Reflecting the Emirate’s position, the UAE Ministry of Foreign Affairs stated that the unprovoked Iranian attacks on infrastructure, energy facilities, and civilian targets over the past 40 days including the launch of “2,819 ballistic and cruise missiles and drones”—had caused significant loss of life and extensive damage.4 It therefore called for Iran to be held fully accountable and liable for reparations. The Ministry further underscored the need for “a comprehensive and sustained approach addressing Iran’s full range of threats, including nuclear capabilities, missiles, drones, military capabilities, and proxies, while ensuring freedom of navigation in the Strait of Hormuz.”5
It is not only the infrastructure loss that the UAE has suffered; it is also a reputational loss. The Emirates has built itself as a global financial hub—associated with peace, stability, and opportunity—which made it highly attractive to people and businesses. But this crisis has shaken that image. Despite such damage, its concerns were not directly reflected in the discussions, highlighting deep concerns over maritime security, energy routes, and the regional balance of power in the Gulf.

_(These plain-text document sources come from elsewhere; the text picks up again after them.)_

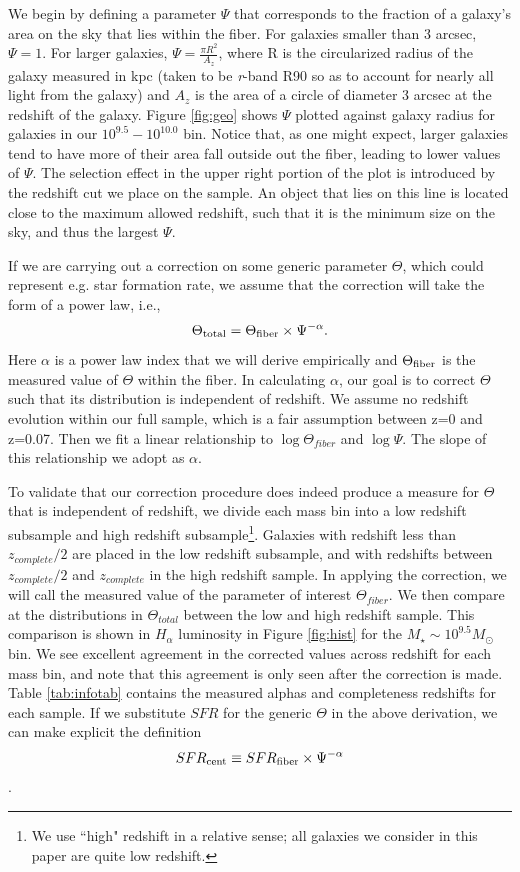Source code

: \documentclass[iop]{emulateapj}
\begin{document}
We begin by defining a parameter $\Psi$ that corresponds to the fraction of a galaxy's area on the sky that lies within the fiber. For galaxies smaller than 3 arcsec, $\Psi = 1$. For larger galaxies, $\Psi = \frac{\pi R^2}{A_z}$, where R is the circularized radius of the galaxy measured in kpc (taken to be \textit{r}-band R90 so as to account for nearly all light from the galaxy) and $A_z$ is the area of a circle of diameter 3 arcsec at the redshift of the galaxy. Figure \ref{fig:geo} shows $\Psi$ plotted against galaxy radius for galaxies in our $10^{9.5}-10^{10.0}$ bin. Notice that, as one might expect, larger galaxies tend to have more of their area fall outside out the fiber, leading to lower values of $\Psi$. The selection effect in the upper right portion of the plot is introduced by the redshift cut we place on the sample. An object that lies on this line is located close to the maximum allowed redshift, such that it is the minimum size on the sky, and thus the largest $\Psi$. 

If we are carrying out a correction on some generic parameter $\Theta$, which could represent e.g. star formation rate, we assume that the correction will take the form of a power law, i.e., $$\Theta_{\rm total} = \Theta_{\rm fiber} \times \Psi^{-\alpha}.$$ Here $\alpha$ is a power law index that we will derive empirically and $\Theta_{\rm fiber}$ is the measured value of $\Theta$ within the fiber. In calculating $\alpha$, our goal is to correct $\Theta$ such that its distribution is independent of redshift. We assume no redshift evolution within our full sample, which is a fair assumption between z=0 and z=0.07. Then we fit a linear relationship to $\log \Theta_{fiber}$ and $\log \Psi$. The slope of this relationship we adopt as $\alpha$.

To validate that our correction procedure does indeed produce a measure for $\Theta$ that is independent of redshift, we divide each mass bin into a low redshift subsample and high redshift subsample\footnote{We use ``high" redshift in a relative sense; all galaxies we consider in this paper are quite low redshift.}. Galaxies with redshift less than $z_{complete}/2$ are placed in the low redshift subsample, and with redshifts between $z_{complete}/2$ and  $z_{complete}$ in the high redshift sample. In applying the correction, we will call the measured value of the parameter of interest $\Theta_{fiber}$. We then compare at the distributions in $\Theta_{total}$ between the low and high redshift sample. This comparison is shown in $H_\alpha$ luminosity in Figure \ref{fig:hist} for the $M_\star \sim 10^{9.5} M_{\odot}$ bin. We see excellent agreement in the corrected values across redshift for each mass bin, and note that this agreement is only seen after the correction is made. Table \ref{tab:infotab} contains the measured alphas and completeness redshifts for each sample. If we substitute $SFR$ for the generic $\Theta$ in the above derivation, we can make explicit the definition $$SFR_{\rm cent} \equiv SFR_{\rm fiber} \times \Psi^{-\alpha}$$.
\end{document}
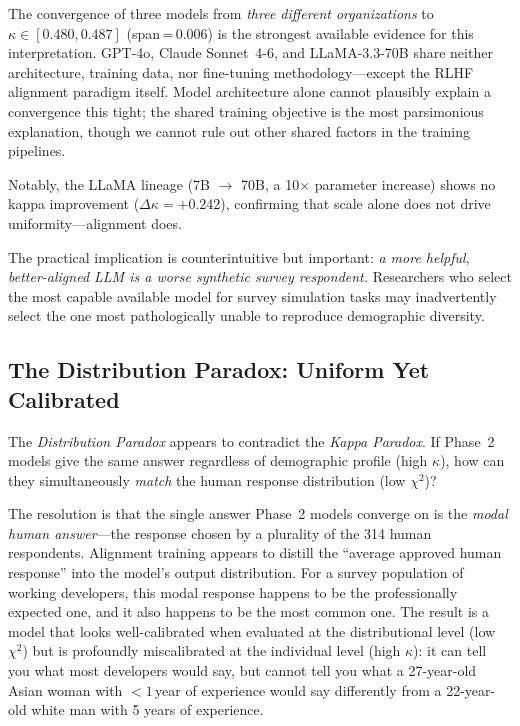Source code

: \documentclass[sigconf,nonacm]{acmart}
\newcommand{\kp}{\textit{Kappa Paradox}\xspace}
\newcommand{\distrpar}{\textit{Distribution Paradox}\xspace}
\begin{document}
The convergence of three models from \emph{three different organizations}
to $\kappa \in [0.480, 0.487]$ (span\,=\,0.006) is the strongest available
evidence for this interpretation.
GPT-4o, Claude Sonnet~4-6, and LLaMA-3.3-70B share neither architecture,
training data, nor fine-tuning methodology---except the RLHF alignment
paradigm itself.
Model architecture alone cannot plausibly explain a convergence this tight;
the shared training objective is the most parsimonious explanation,
though we cannot rule out other shared factors in the training pipelines.

Notably, the LLaMA lineage (7B $\rightarrow$ 70B, a 10$\times$ parameter
increase) shows no kappa improvement ($\Delta\kappa = +0.242$), confirming
that scale alone does not drive uniformity---alignment does.

The practical implication is counterintuitive but important:
\emph{a more helpful, better-aligned LLM is a worse synthetic survey respondent.}
Researchers who select the most capable available model for survey simulation
tasks may inadvertently select the one most pathologically unable to reproduce
demographic diversity.

\subsection{The Distribution Paradox: Uniform Yet Calibrated}
\label{sec:disc:dist}

The \distrpar appears to contradict the \kp.
If Phase~2 models give the same answer regardless of demographic profile
(high $\kappa$), how can they simultaneously \emph{match} the human response
distribution (low $\chi^2$)?

The resolution is that the single answer Phase~2 models converge on is the
\emph{modal human answer}---the response chosen by a plurality of the 314
human respondents.
Alignment training appears to distill the ``average approved human response''
into the model's output distribution.
For a survey population of working developers, this modal response happens
to be the professionally expected one, and it also happens to be the
most common one.
The result is a model that looks well-calibrated when evaluated at the
distributional level (low $\chi^2$) but is profoundly miscalibrated at
the individual level (high $\kappa$): it can tell you what most developers
would say, but cannot tell you what a 27-year-old Asian woman with
$<1$\,year of experience would say differently from a 22-year-old white
man with 5 years of experience.
\end{document}
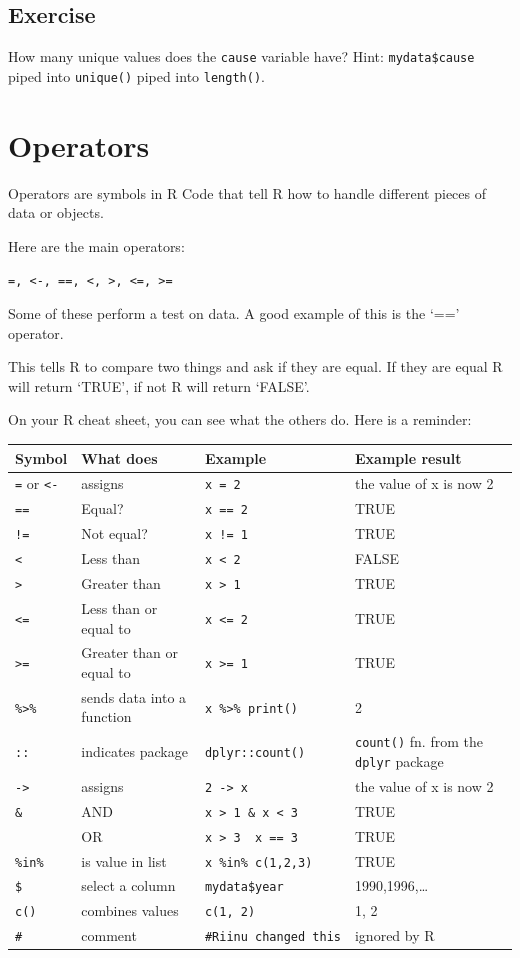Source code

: \documentclass[]{book}
\begin{document}
\subsection{Exercise}\label{exercise-5}

How many unique values does the \texttt{cause} variable have? Hint:
\texttt{mydata\$cause} piped into \texttt{unique()} piped into
\texttt{length()}.

\section{Operators}\label{operators}

Operators are symbols in R Code that tell R how to handle different
pieces of data or objects.

Here are the main operators:

\texttt{=,\ \textless{}-,\ ==,\ \textless{},\ \textgreater{},\ \textless{}=,\ \textgreater{}=}

Some of these perform a test on data. A good example of this is the `=='
operator.

This tells R to compare two things and ask if they are equal. If they
are equal R will return `TRUE', if not R will return `FALSE'.

On your R cheat sheet, you can see what the others do. Here is a
reminder:

\begin{longtable}[]{@{}llll@{}}
\toprule
Symbol & What does & Example & Example result\tabularnewline
\midrule
\endhead
\texttt{=} or \texttt{\textless{}-} & assigns & \texttt{x\ =\ 2} & the
value of x is now 2\tabularnewline
\texttt{==} & Equal? & \texttt{x\ ==\ 2} & TRUE\tabularnewline
\texttt{!=} & Not equal? & \texttt{x\ !=\ 1} & TRUE\tabularnewline
\texttt{\textless{}} & Less than & \texttt{x\ \textless{}\ 2} &
FALSE\tabularnewline
\texttt{\textgreater{}} & Greater than & \texttt{x\ \textgreater{}\ 1} &
TRUE\tabularnewline
\texttt{\textless{}=} & Less than or equal to &
\texttt{x\ \textless{}=\ 2} & TRUE\tabularnewline
\texttt{\textgreater{}=} & Greater than or equal to &
\texttt{x\ \textgreater{}=\ 1} & TRUE\tabularnewline
\texttt{\%\textgreater{}\%} & sends data into a function &
\texttt{x\ \%\textgreater{}\%\ print()} & 2\tabularnewline
\texttt{::} & indicates package & \texttt{dplyr::count()} &
\texttt{count()} fn. from the \texttt{dplyr} package\tabularnewline
\texttt{-\textgreater{}} & assigns & \texttt{2\ -\textgreater{}\ x} &
the value of x is now 2\tabularnewline
\texttt{\&} & AND & \texttt{x\ \textgreater{}\ 1\ \&\ x\ \textless{}\ 3}
& TRUE\tabularnewline
\texttt{\textbar{}} & OR &
\texttt{x\ \textgreater{}\ 3\ \textbar{}\ x\ ==\ 3} &
TRUE\tabularnewline
\texttt{\%in\%} & is value in list & \texttt{x\ \%in\%\ c(1,2,3)} &
TRUE\tabularnewline
\texttt{\$} & select a column & \texttt{mydata\$year} &
1990,1996,\ldots{}\tabularnewline
\texttt{c()} & combines values & \texttt{c(1,\ 2)} & 1, 2\tabularnewline
\texttt{\#} & comment & \texttt{\#Riinu\ changed\ this} & ignored by
R\tabularnewline
\bottomrule
\end{longtable}
\end{document}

Growing Strains in UAE–Pakistan Relations
Moreover, the UAE has historically invested heavily in Pakistan. Over the decades, it has provided billions of dollars in financial and diplomatic support. A large number of Pakistani workers are employed in the Emirates, and their remittances contribute significantly to Pakistan’s economy.6 The UAE has repeatedly supported Pakistan during periods of economic crisis, especially when Pakistan required bailouts to sustain its economy. Naturally, the Emirates expected this support to be reciprocated in times of crisis.
However, during this particular crisis—when the UAE was under attack from Iranian missiles and drones – Pakistan appeared to show greater sympathy for Iran. Through its statements and actions during the war, it appeared to indirectly endorse Iran’s position rather than fully acknowledging the UAE’s security concerns. This created frustration in the Emirates.7 In response, it reportedly asked Pakistan to repay around $3.5 billion that it had previously lent. This frustration was also evident in the reactions of UAE-based experts and commentators on social media, many of whom openly criticised Pakistan’s stance.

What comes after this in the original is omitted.